Radiosynthesis and Biodistribution in Mice of a ¹⁸F-Labeled Analog of O-1302 for Use in Cerebral CB1 Cannabinoid Receptor Imaging

Abstract

The suitability of an ¹⁸F-labeled form of N-(piperidin-1-yl)-1-(2,4-dichlorophenyl)-5-{4′-(5-fluoropentyl)phenyl}-4-methyl-1H-pyrazole-3-carboxamide (1), a CB1 cannabinoid ligand with high binding affinity (K_i=0.91 nM) and moderate lipophilicity (log P_7.4=2.9), as a radiotracer for positron emission tomography imaging was evaluated in mice. Ligand 1 was labeled with ¹⁸F (T_1/2=109.7 min) by treatment of the corresponding tosyl derivative with [¹⁸F]fluoride ion in acetonitrile.
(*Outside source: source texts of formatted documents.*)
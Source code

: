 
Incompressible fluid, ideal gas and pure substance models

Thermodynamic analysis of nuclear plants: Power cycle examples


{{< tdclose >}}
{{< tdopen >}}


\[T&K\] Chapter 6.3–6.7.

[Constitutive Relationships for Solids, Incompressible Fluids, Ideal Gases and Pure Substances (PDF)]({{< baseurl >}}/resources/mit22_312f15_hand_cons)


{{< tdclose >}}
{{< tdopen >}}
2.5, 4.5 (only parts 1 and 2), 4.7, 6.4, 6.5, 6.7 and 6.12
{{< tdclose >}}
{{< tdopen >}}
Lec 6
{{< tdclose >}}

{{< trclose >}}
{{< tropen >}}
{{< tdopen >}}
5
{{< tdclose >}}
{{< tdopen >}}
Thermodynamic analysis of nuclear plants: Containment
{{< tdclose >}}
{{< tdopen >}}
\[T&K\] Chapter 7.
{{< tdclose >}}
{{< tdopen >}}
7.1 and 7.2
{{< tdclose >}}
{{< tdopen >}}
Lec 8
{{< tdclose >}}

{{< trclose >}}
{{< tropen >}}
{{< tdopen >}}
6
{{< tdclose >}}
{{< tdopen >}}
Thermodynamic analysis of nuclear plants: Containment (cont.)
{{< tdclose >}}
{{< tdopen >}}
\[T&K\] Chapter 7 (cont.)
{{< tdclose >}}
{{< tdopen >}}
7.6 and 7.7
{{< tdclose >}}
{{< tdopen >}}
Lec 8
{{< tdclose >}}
Tissue distribution studies of the ¹⁸F-labeled form ([¹⁸F]1) in mice demonstrated low brain uptake with minimal specific binding in brain regions. Cyclosporin A ( a modulator of P-glycoprotein) treatment significantly increased both the brain uptake and the brain-to-blood ratio of [¹⁸F]1, indicating the possibility that P-glycoprotein regulates the ability of [¹⁸F]1 to cross the blood brain barrier. Radioligand [¹⁸F]1 does not have the required properties for imaging the cerebral cannabinoid CB1 receptor in vivo.